ENH: Added command update-offsets to adjust offsets and lengths. by srogmann · Pull Request #15 · py-pdf/pdfly

srogmann · 2022-08-28T10:01:38Z

This command adjusts /Length-entries of stream objects and the xref-offsets
in simple PDF files (ASCII only, one xref section only) to support writing PDF
files by means of a text editor.

I replaced the camelCase-variables by snake-case variables.

srogmann · 2024-05-24T21:12:08Z

Two hours ago I edited a larger pdf-file created by

qpdf --stream-data=uncompress

I remembered this old PR and used update_offsets.py to fix the offsets. I added

len_stream = None

to fix a bug occuring if there are several streams.

Lucas-C · 2024-10-29T22:03:23Z

I think this would be a great addition to pdfly 👍

Are you still willing to work on this @srogmann? 🙂

srogmann · 2024-10-30T20:50:07Z

@Lucas-C
The essential work on update_offsets.py was completed in August 2022. As of August 2022, I was able to automatically supplement offsets in simple PDFs. I don't know why the PR was not merged at the time; perhaps I should have made it clearer that, in my view, it was ready.

As mentioned above, in May 2024, I remembered pdfly and used update-offsets to correct a manually edited PDF file.
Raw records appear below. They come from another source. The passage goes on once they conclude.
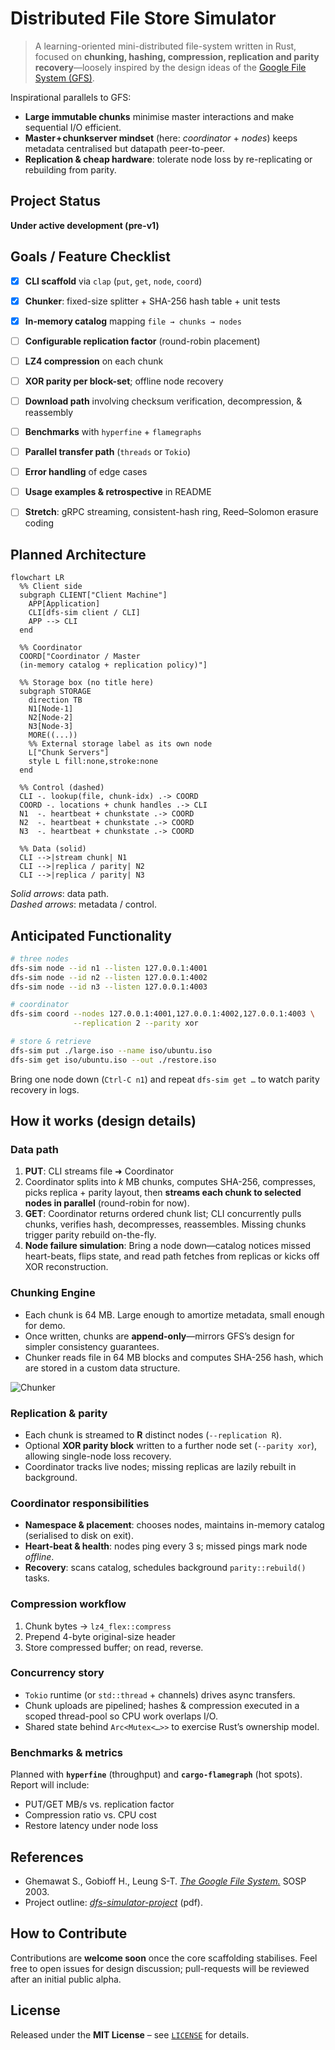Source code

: # Distributed File Store Simulator

> A learning-oriented mini-distributed file-system written in Rust, focused on **chunking, hashing, compression, replication and parity recovery**—loosely inspired by the design ideas of the [Google File System (GFS)](https://pdos.csail.mit.edu/6.824/papers/gfs.pdf).

Inspirational parallels to GFS:

* **Large immutable chunks** minimise master interactions and make sequential I/O efficient.
* **Master + chunkserver mindset** (here: *coordinator* + *nodes*) keeps metadata centralised but datapath peer-to-peer.
* **Replication & cheap hardware**: tolerate node loss by re-replicating or rebuilding from parity.


## Project Status

**Under active development (pre-v1)**


## Goals / Feature Checklist

* [x] **CLI scaffold** via `clap` (`put`, `get`, `node`, `coord`)
* [x] **Chunker**: fixed-size splitter + SHA-256 hash table + unit tests
* [x] **In-memory catalog** mapping `file → chunks → nodes`
* [ ] **Configurable replication factor** (round-robin placement)
* [ ] **LZ4 compression** on each chunk
* [ ] **XOR parity per block-set**; offline node recovery
* [ ] **Download path** involving checksum verification, decompression, & reassembly
* [ ] **Benchmarks** with `hyperfine` + `flamegraphs`
* [ ] **Parallel transfer path** (`threads` or `Tokio`)
* [ ] **Error handling** of edge cases
* [ ] **Usage examples & retrospective** in README
* [ ] **Stretch**: gRPC streaming, consistent-hash ring, Reed–Solomon erasure coding


## Planned Architecture

```mermaid
flowchart LR
  %% Client side
  subgraph CLIENT["Client Machine"]
    APP[Application]
    CLI[dfs-sim client / CLI]
    APP --> CLI
  end

  %% Coordinator
  COORD["Coordinator / Master
  (in-memory catalog + replication policy)"]

  %% Storage box (no title here)
  subgraph STORAGE
    direction TB
    N1[Node-1]
    N2[Node-2]
    N3[Node-3]
    MORE((...))
    %% External storage label as its own node
    L["Chunk Servers"]
    style L fill:none,stroke:none
  end

  %% Control (dashed)
  CLI -. lookup(file, chunk-idx) .-> COORD
  COORD -. locations + chunk handles .-> CLI
  N1  -. heartbeat + chunkstate .-> COORD
  N2  -. heartbeat + chunkstate .-> COORD
  N3  -. heartbeat + chunkstate .-> COORD

  %% Data (solid)
  CLI -->|stream chunk| N1
  CLI -->|replica / parity| N2
  CLI -->|replica / parity| N3
```

*Solid arrows*: data path.  
*Dashed arrows*: metadata / control.


## Anticipated Functionality

```bash
# three nodes
dfs-sim node --id n1 --listen 127.0.0.1:4001
dfs-sim node --id n2 --listen 127.0.0.1:4002
dfs-sim node --id n3 --listen 127.0.0.1:4003

# coordinator
dfs-sim coord --nodes 127.0.0.1:4001,127.0.0.1:4002,127.0.0.1:4003 \
              --replication 2 --parity xor

# store & retrieve
dfs-sim put ./large.iso --name iso/ubuntu.iso
dfs-sim get iso/ubuntu.iso --out ./restore.iso
```

Bring one node down (`Ctrl-C n1`) and repeat `dfs-sim get …` to watch parity recovery in logs.


## How it works (design details)

### Data path

1. **PUT**: CLI streams file ➜ Coordinator
2. Coordinator splits into *k* MB chunks, computes SHA-256, compresses, picks replica + parity layout, then **streams each chunk to selected nodes in parallel** (round-robin for now).
3. **GET**: Coordinator returns ordered chunk list; CLI concurrently pulls chunks, verifies hash, decompresses, reassembles. Missing chunks trigger parity rebuild on-the-fly.
4. **Node failure simulation**: Bring a node down—catalog notices missed heart-beats, flips state, and read path fetches from replicas or kicks off XOR reconstruction.

### Chunking Engine

* Each chunk is 64 MB. Large enough to amortize metadata, small enough for demo.
* Once written, chunks are **append-only**—mirrors GFS’s design for simpler consistency guarantees.
* Chunker reads file in 64 MB blocks and computes SHA-256 hash, which are stored in a custom data
structure.

![Chunker](/assets/chunker-arch.excalidraw.png)

### Replication & parity

* Each chunk is streamed to **R** distinct nodes (`--replication R`).
* Optional **XOR parity block** written to a further node set (`--parity xor`), allowing single-node loss recovery.
* Coordinator tracks live nodes; missing replicas are lazily rebuilt in background.

### Coordinator responsibilities

* **Namespace & placement**: chooses nodes, maintains in-memory catalog (serialised to disk on exit).
* **Heart-beat & health**: nodes ping every 3 s; missed pings mark node *offline*.
* **Recovery**: scans catalog, schedules background `parity::rebuild()` tasks.

### Compression workflow

1. Chunk bytes → `lz4_flex::compress`
2. Prepend 4-byte original-size header
3. Store compressed buffer; on read, reverse.

### Concurrency story

* `Tokio` runtime (or `std::thread` + channels) drives async transfers.
* Chunk uploads are pipelined; hashes & compression executed in a scoped thread-pool so CPU work overlaps I/O.
* Shared state behind `Arc<Mutex<…>>` to exercise Rust’s ownership model.

### Benchmarks & metrics

Planned with **`hyperfine`** (throughput) and **`cargo-flamegraph`** (hot spots). Report will include:

* PUT/GET MB/s vs. replication factor
* Compression ratio vs. CPU cost
* Restore latency under node loss


## References

* Ghemawat S., Gobioff H., Leung S-T. [*The Google File System.*](https://pdos.csail.mit.edu/6.824/papers/gfs.pdf) SOSP 2003.
* Project outline: [*dfs-simulator-project*](/assets/dfs-simulator-project.pdf) (pdf).


## How to Contribute

Contributions are **welcome soon** once the core scaffolding stabilises. Feel free to open issues for design discussion; pull-requests will be reviewed after an initial public alpha.


## License

Released under the **MIT License** – see [`LICENSE`](LICENSE) for details.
In my view, the PR was also ready in May 2024.

An example is in the attached file-in.pdf , I used it to test the text-extraction of documents with Tm operators.

By update-offsets the XREF-section

xref
0 7
0000000000 65535 f 
0000000015 00000 n 
0000000015 00000 n 
0000000015 00000 n 
0000000015 00000 n 
0000000015 00000 n 
0000000015 00000 n 
trailer << /Size 7 /Info 2 0 R /Root 1 0 R >>
startxref
000000
%%EOF

will be converted into

xref
0 7
0000000000 65535 f 
0000000015 00000 n 
0000000081 00000 n 
0000000158 00000 n 
0000000217 00000 n 
0000000380 00000 n 
0000001005 00000 n 
trailer << /Size 7 /Info 2 0 R /Root 1 0 R >>
startxref
1086
%%EOF

The "target audience" for update_offsets are simple PDF documents that have been manually created using an editor. It is not suitable for complex or obfuscated PDFs.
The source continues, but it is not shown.